Written by Anodot

Examining the Essentials: What is Anomaly Detection?

In the first post of our three-part series on “Why anomaly detection is a business essential,” we’re going to take a look at what constitutes an anomaly, what anomaly detection is, and how it could have a huge impact on your business’s success.

What is an anomaly?

With all the analytics programs and various management software available, it’s now easier than ever for companies to effectively measure every single aspect of business activity. This includes the operational performance of applications and infrastructure components as well as key performance indicators (KPIs) that evaluate the success of the organization. With millions of metrics that can be measured, companies tend to end up with quite an impressive dataset to explore the performance of their business.

Within this dataset are data patterns that represent, basically, business as usual. An unexpected change within these data patterns, or an event that does not conform to the expected data pattern, is considered an anomaly. In other words, an anomaly is a deviation from business as usual.

But then what do we mean by “business as usual” when it comes to business metrics?  Surely we don’t mean “unchanging” or “constant;” there’s nothing unusual about an ecommerce website collecting a large amount of revenue in a single day – certainly if that day is Cyber Monday. That’s not unusual because a high volume of sales on Cyber Monday is a well-established peak in the natural business cycle of any business with a web storefront.

Indeed, it would be an anomaly if such a company didn’t have high sales volume on Cyber Monday, especially if Cyber Monday sales volumes for previous years were very high. The absence of change can be an anomaly if it breaks a pattern that is normal for the data from that particular metric. Anomalies aren’t categorically good or bad, they’re just deviations from the expected value for a metric at a given point in time.

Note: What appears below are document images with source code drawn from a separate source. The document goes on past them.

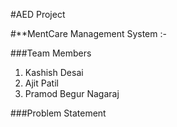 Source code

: #AED Project

#**MentCare Management System :-

###Team Members

1. Kashish Desai
2. Ajit Patil
3. Pramod Begur Nagaraj

###Problem Statement
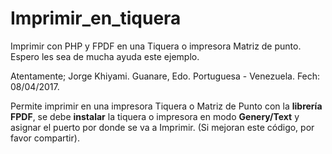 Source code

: # Imprimir_en_tiquera
Imprimir con PHP y FPDF en una Tiquera o impresora Matriz de punto.
Espero les sea de mucha ayuda este ejemplo.

Atentamente;
Jorge Khiyami.
Guanare, Edo. Portuguesa - Venezuela.
Fech: 08/04/2017.

Permite imprimir en una impresora Tiquera o Matriz de Punto con la **librería FPDF**,
se debe **instalar** la tiquera o impresora en modo **Genery/Text** y asignar el puerto
por donde se va a Imprimir. (Si mejoran este código, por favor compartir).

Why do companies need anomaly detection?

Outliers in the data are caused by business incidents in the real world: a new successful marketing campaign which increases leads, a promotional discount that drives up sales, the launch of a much improved module that reduces load time of key pages, lifting conversion rates, or a software update which breaks the localization code for an ecommerce website, tanking online sales in Asia.

Business incidents are the real-world causes, the anomalies in KPIs are the effects.

In the case of a new marketing campaign, the quantifiable increase in leads above the norm is the anomaly which tells you that campaign was successful. When the anomaly is a good thing, as it is in this case, we want to accurately attribute it to the right business incident so that we can repeat that success and increase the effect. Maybe the marketing team behind that campaign needs a bigger budget next fiscal year, along with a bigger headcount?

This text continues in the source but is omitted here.